"""
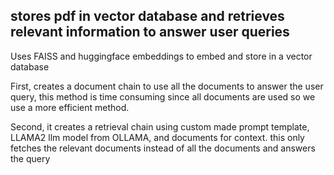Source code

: ## stores pdf in vector database and retrieves relevant information to answer user queries 

Uses FAISS and huggingface embeddings to embed and store in a vector database

First, creates a document chain to use all the documents to answer the user query, this method is time consuming since all documents are used so we use a more efficient method. 

Second, it creates a retrieval chain using custom made prompt template, LLAMA2 llm model from OLLAMA, and documents for context. this only fetches the relevant documents instead of all the documents and answers the query

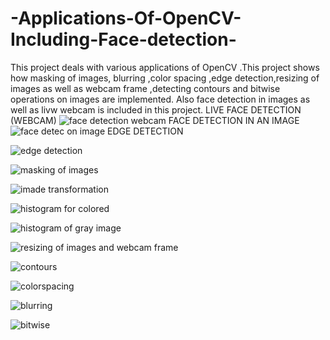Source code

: # -Applications-Of-OpenCV-Including-Face-detection-
This project deals with various applications of OpenCV .This project shows how masking of images, blurring ,color spacing ,edge detection,resizing of images as well as webcam frame ,detecting contours and bitwise operations on images are implemented.
Also face detection in images as well as livw webcam is included in this project.
LIVE FACE DETECTION (WEBCAM)
![face detection webcam](https://user-images.githubusercontent.com/102857029/168418673-60a879ae-e1b4-44ae-a150-7e6353de9f54.JPG)
FACE DETECTION IN AN IMAGE
![face detec on image](https://user-images.githubusercontent.com/102857029/168418784-4f7169e7-8e5f-4b4a-8df3-315723090965.JPG)
EDGE DETECTION 


![edge detection](https://user-images.githubusercontent.com/102857029/168418848-a5d78a97-dd20-4deb-9552-318eaf740f19.JPG)




![masking of images](https://user-images.githubusercontent.com/102857029/168418901-548c3e18-cb58-426d-a4e5-a2bf8edfd35a.JPG)


![imade transformation](https://user-images.githubusercontent.com/102857029/168418918-1f34c8e9-9ad7-4da0-8b5a-cb9e3189529b.JPG)


![histogram for colored](https://user-images.githubusercontent.com/102857029/168418922-eccf7ac4-ed34-43f1-a9e7-61cdfcc5fa10.JPG)


![histogram of gray image](https://user-images.githubusercontent.com/102857029/168418926-fb1d269c-c4ac-49c8-bca2-3f66e676a7a1.JPG)

![resizing of images and webcam frame](https://user-images.githubusercontent.com/102857029/168418932-be92b9d0-a956-44f2-90e9-fc6c77f7a041.JPG)


![contours](https://user-images.githubusercontent.com/102857029/168418957-831f02cf-ec54-423f-a545-d7e01f1f33a9.JPG)



![colorspacing](https://user-images.githubusercontent.com/102857029/168418964-7ef5b837-59b2-44a8-a4df-da6157356cb9.JPG)

![blurring](https://user-images.githubusercontent.com/102857029/168418967-7c5447e5-5a10-4149-8ab5-dc7bcf7a76a1.JPG)

![bitwise](https://user-images.githubusercontent.com/102857029/168418971-a264fd38-7b30-4655-b79b-c30b0cf7d37e.JPG)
"""
**Assignment:** From the listing, extract all text exactly as given and drop any picture.

**Result of this exercise:**
Source code

: ## stores pdf in vector database and retrieves relevant information to answer user queries 

Uses FAISS and huggingface embeddings to embed and store in a vector database

First, creates a document chain to use all the documents to answer the user query, this method is time consuming since all documents are used so we use a more efficient method. 

Second, it creates a retrieval chain using custom made prompt template, LLAMA2 llm model from OLLAMA, and documents for context. this only fetches the relevant documents instead of all the documents and answers the query

Source code

: # -Applications-Of-OpenCV-Including-Face-detection-
This project deals with various applications of OpenCV .This project shows how masking of images, blurring ,color spacing ,edge detection,resizing of images as well as webcam frame ,detecting contours and bitwise operations on images are implemented.
Also face detection in images as well as livw webcam is included in this project.
LIVE FACE DETECTION (WEBCAM)
![face detection webcam](https://user-images.githubusercontent.com/102857029/168418673-60a879ae-e1b4-44ae-a150-7e6353de9f54.JPG)
FACE DETECTION IN AN IMAGE
![face detec on image](https://user-images.githubusercontent.com/102857029/168418784-4f7169e7-8e5f-4b4a-8df3-315723090965.JPG)
EDGE DETECTION 


![edge detection](https://user-images.githubusercontent.com/102857029/168418848-a5d78a97-dd20-4deb-9552-318eaf740f19.JPG)




![masking of images](https://user-images.githubusercontent.com/102857029/168418901-548c3e18-cb58-426d-a4e5-a2bf8edfd35a.JPG)


![imade transformation](https://user-images.githubusercontent.com/102857029/168418918-1f34c8e9-9ad7-4da0-8b5a-cb9e3189529b.JPG)


![histogram for colored](https://user-images.githubusercontent.com/102857029/168418922-eccf7ac4-ed34-43f1-a9e7-61cdfcc5fa10.JPG)


![histogram of gray image](https://user-images.githubusercontent.com/102857029/168418926-fb1d269c-c4ac-49c8-bca2-3f66e676a7a1.JPG)

![resizing of images and webcam frame](https://user-images.githubusercontent.com/102857029/168418932-be92b9d0-a956-44f2-90e9-fc6c77f7a041.JPG)


![contours](https://user-images.githubusercontent.com/102857029/168418957-831f02cf-ec54-423f-a545-d7e01f1f33a9.JPG)



![colorspacing](https://user-images.githubusercontent.com/102857029/168418964-7ef5b837-59b2-44a8-a4df-da6157356cb9.JPG)

![blurring](https://user-images.githubusercontent.com/102857029/168418967-7c5447e5-5a10-4149-8ab5-dc7bcf7a76a1.JPG)

![bitwise](https://user-images.githubusercontent.com/102857029/168418971-a264fd38-7b30-4655-b79b-c30b0cf7d37e.JPG)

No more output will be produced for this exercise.